Another approach is using the centrality measure betweenness centrality, to identify brokers in the network. This measure takes into account the number of times a node in the network acts as a bridge along the shortest path between two or more nodes (Wasserman & Faust, 1994). In other words, interactions between actors may also depend on other actors. These members of the network can act as both brokers and gatekeepers of information. As suggested previously, visualisations can also be effective in enabling people identify weak ties in their network and how such ties can be used to protect them.

Data mining from social computing may also be effective in determining how individuals connect with each other following a crisis and in understanding the different roles being exercised. A social network analysis of the Facebook network in the city of Baton Rouge following the 2016 Louisiana flood found that individuals and agencies/organisations have different roles in social networks during emergency response. Individuals had the highest out-degree, in-degree and eigenvector centralities due to their active role in sharing emergency information with their online friends. In contrast, organisations had the highest betweenness centralities playing a critical role in connecting the city with external social groups or online communities. In this case, examining where most of the activity is taking place may also be an effective strategy in deciding where dissemination messages may be posted, so that they reach the most people rapidly.

Dynamic networks

For Senait, an Eritrean immigrant woman in her late twenties, the personal network is an ever-changing display of her challenging journey from Turkey to Greece. When the researchers got to know her, her personal network was made up of transnational ties in Eritrea and Europe. A few years later, these ties disappeared from her network, and just a year later, the same ties reappeared in her network (Wissink & Mazzucato, 2018). Many displaced people like Senait find themselves struggling consciously or unconsciously with changes in their network. Sometimes the changes are provoked by changes in their life, mobility to another refugee hub, and other times by changes in the people or the environment around them, for instance arrival or departures of other migrants.

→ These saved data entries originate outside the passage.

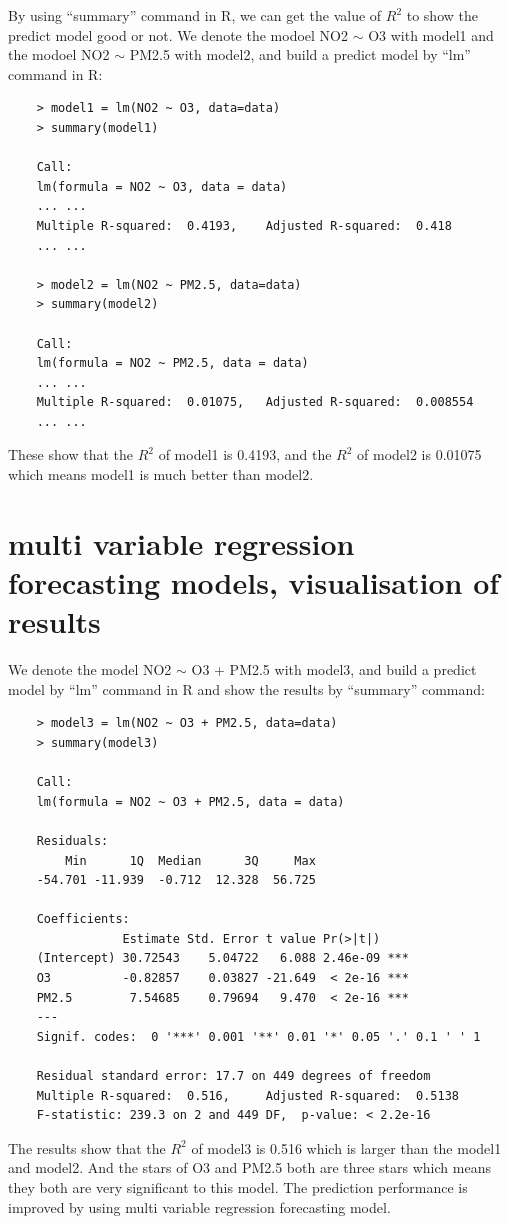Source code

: \documentclass[a4paper,12pt,reqno]{report}
\begin{document}
By using ``summary'' command in R, we can get the value of $R^2$ to show the predict model good or not.
We denote the modoel NO2 $\sim$ O3 with model1 and the modoel NO2 $\sim$ PM2.5 with model2, and build a predict model by ``lm'' command in R:
\begin{lstlisting}
    > model1 = lm(NO2 ~ O3, data=data)
    > summary(model1)

    Call:
    lm(formula = NO2 ~ O3, data = data)
    ... ...
    Multiple R-squared:  0.4193,    Adjusted R-squared:  0.418
    ... ...

    > model2 = lm(NO2 ~ PM2.5, data=data)
    > summary(model2)

    Call:
    lm(formula = NO2 ~ PM2.5, data = data)
    ... ...
    Multiple R-squared:  0.01075,   Adjusted R-squared:  0.008554 
    ... ...
\end{lstlisting}
These show that the $R^2$ of model1 is 0.4193, and the $R^2$ of model2 is 0.01075 which means model1 is much better than model2.
\section{multi variable regression forecasting models, visualisation of results}
\label{sec:multi variable regression forecasting models, visualisation of results}
We denote the model NO2 $\sim$ O3 + PM2.5 with model3, and build a predict model by ``lm'' command in R and show the results by ``summary'' command:
\begin{lstlisting}
    > model3 = lm(NO2 ~ O3 + PM2.5, data=data)
    > summary(model3)

    Call:
    lm(formula = NO2 ~ O3 + PM2.5, data = data)

    Residuals:
        Min      1Q  Median      3Q     Max
    -54.701 -11.939  -0.712  12.328  56.725

    Coefficients:
                Estimate Std. Error t value Pr(>|t|)
    (Intercept) 30.72543    5.04722   6.088 2.46e-09 ***
    O3          -0.82857    0.03827 -21.649  < 2e-16 ***
    PM2.5        7.54685    0.79694   9.470  < 2e-16 ***
    ---
    Signif. codes:  0 '***' 0.001 '**' 0.01 '*' 0.05 '.' 0.1 ' ' 1

    Residual standard error: 17.7 on 449 degrees of freedom
    Multiple R-squared:  0.516,     Adjusted R-squared:  0.5138
    F-statistic: 239.3 on 2 and 449 DF,  p-value: < 2.2e-16
\end{lstlisting}
The results show that the $R^2$ of model3 is 0.516 which is larger than the model1 and model2. 
And the stars of O3 and PM2.5 both are three stars which means they both are very significant to this model.
The prediction performance is improved by using multi variable regression forecasting model.
\end{document}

Following a displacement, a flood, change in policy in places like shelters or camps, the personal network is heavily affected due to radical changes in the person’s environment or personal circumstances. The link between critical events and changes in the network is an important aspect of SNA (Bilecen, 2016). The network can vary substantially in terms of size, sources of support, type of ties and composition (Lubbers et al., 2010; Maya Jariego, 2006; Wissink & Mazzucato, 2018).

During a crisis, networks tend to evolve into atypical structures. Many ties who provided emotional support might disappear from the network to be replaced by many unknown ties suffering the same situation. Typically, there is a high demand for new types of relations (e.g., collaboration and resource sharing) that are specific to disaster response and recovery, and people might have difficulties in identifying who in their network could provide such resources. Moreover, the loss of local knowledge could be a great hindrance for survival, especially in places were violence is continuous such as during civil wars. For example, abducted persons lost the capacity to know where to escape because they no longer have access to local knowledge (Baines & Paddon, 2012). The newly formed personal network is one of the paths which could lead back to some normality.

Temporary shelters, for instance, bring previous unconnected people together, where people develop mutual understanding and trust, out of necessity. Within these ad hoc networks, ties can become very influential. In the absence of previously known strong ties, egos rely on these weak ties to take major decisions, such as moving in and out of the temporary shelters (Varda et al., 2009).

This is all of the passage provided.